A propósito de que Elon Musk adquirió Twitter, hay que decir que sin dudas las redes sociales han venido a conectar el mundo como nunca antes se había visto en la historia de la humanidad, ya que por medio de ellas nos comunicamos, nos informamos, nos relacionamos y hasta trabajamos.

Sin embargo, es importante empezar a medir si el bien que están causando es mayor que el mal provocado por el uso desmedido que cada día la población, sobre todo la juvenil, le está dando, víctimas del componente adictivo que tienen.

Hoy día es impensable concebir un mundo sin las redes, dado que le humanidad ha reposado sobre ellas todo su quehacer, al punto de que para muchos es más importante su vida virtual que la real.

Ello hace imperativo mirar con detenimiento el tema y empezar a educar sobre su uso, pues los contenidos que llegan desde el exterior, provocan cambios importantes en la personalidad y por consiguiente en nuestra cultura como pueblo.

Los estudios verifican un boom de los trastornos en la salud mental y emocional pues la depresión, adicción al celular, baja autoestima, hiperactividad, falta de concentración, y bullying, han experimentado un pico sin precedentes, gracias a su facilidad para alterar el ánimo.

Y es por ese poder insoslayable para cambiar conductas y por vía de consecuencia culturas, que grupos foráneos han visto su posibilidad de influir en procesos electorales internos de naciones democráticas en aras de instaurar sus propios intereses.

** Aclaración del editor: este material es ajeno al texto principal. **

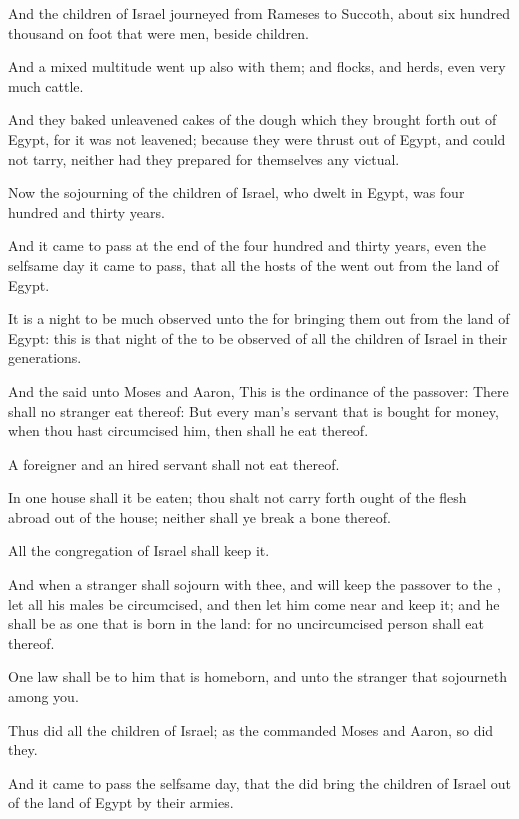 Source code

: \verse And the children of Israel journeyed from Rameses to Succoth, about six hundred thousand on foot that were men, beside children.

\verse And a mixed multitude went up also with them; and flocks, and herds, even very much cattle.

\verse And they baked unleavened cakes of the dough which they brought forth out of Egypt, for it was not leavened; because they were thrust out of Egypt, and could not tarry, neither had they prepared for themselves any victual.

\verse Now the sojourning of the children of Israel, who dwelt in Egypt, was four hundred and thirty years.

\verse And it came to pass at the end of the four hundred and thirty years, even the selfsame day it came to pass, that all the hosts of the \LORD went out from the land of Egypt.

\verse It is a night to be much observed unto the \LORD for bringing them out from the land of Egypt: this is that night of the \LORD to be observed of all the children of Israel in their generations.

\verse And the \LORD said unto Moses and Aaron, This is the ordinance of the passover: There shall no stranger eat thereof: \verse But every man's servant that is bought for money, when thou hast circumcised him, then shall he eat thereof.

\verse A foreigner and an hired servant shall not eat thereof.

\verse In one house shall it be eaten; thou shalt not carry forth ought of the flesh abroad out of the house; neither shall ye break a bone thereof.

\verse All the congregation of Israel shall keep it.

\verse And when a stranger shall sojourn with thee, and will keep the passover to the \LORD, let all his males be circumcised, and then let him come near and keep it; and he shall be as one that is born in the land: for no uncircumcised person shall eat thereof.

\verse One law shall be to him that is homeborn, and unto the stranger that sojourneth among you.

\verse Thus did all the children of Israel; as the \LORD commanded Moses and Aaron, so did they.

\verse And it came to pass the selfsame day, that the \LORD did bring the children of Israel out of the land of Egypt by their armies.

La democracia, la cultura, la familia, los valores autóctonos, están siendo atacados y cambiados por nuevos valores paradigmáticos totalmente divorciados de lo que somos como pueblo y el campo para librar esa batalla mental e instaurarlos, es el de las redes sociales.

Por ello es que vemos tantas transiciones, no porque sean necesariamente buenas, sino porque los cambios y valores variarán de acuerdo a los intereses. Lo que hoy es bueno, mañana será malo y viceversa, ya que todo dependerá de a quien convenga que la humanidad piense que el color negro en realidad es blanco y que el color blanco ya no es blanco, sino que de ahora en adelante será azul.

Finalmente quiero agregar que hoy más que nunca la prudencia y la estrategia se hacen imprescindibles a la hora de comunicar, pues reputaciones que han tardado décadas en construirse, se han echado por tierra a raíz de una publicación desafortunada y sin planificar.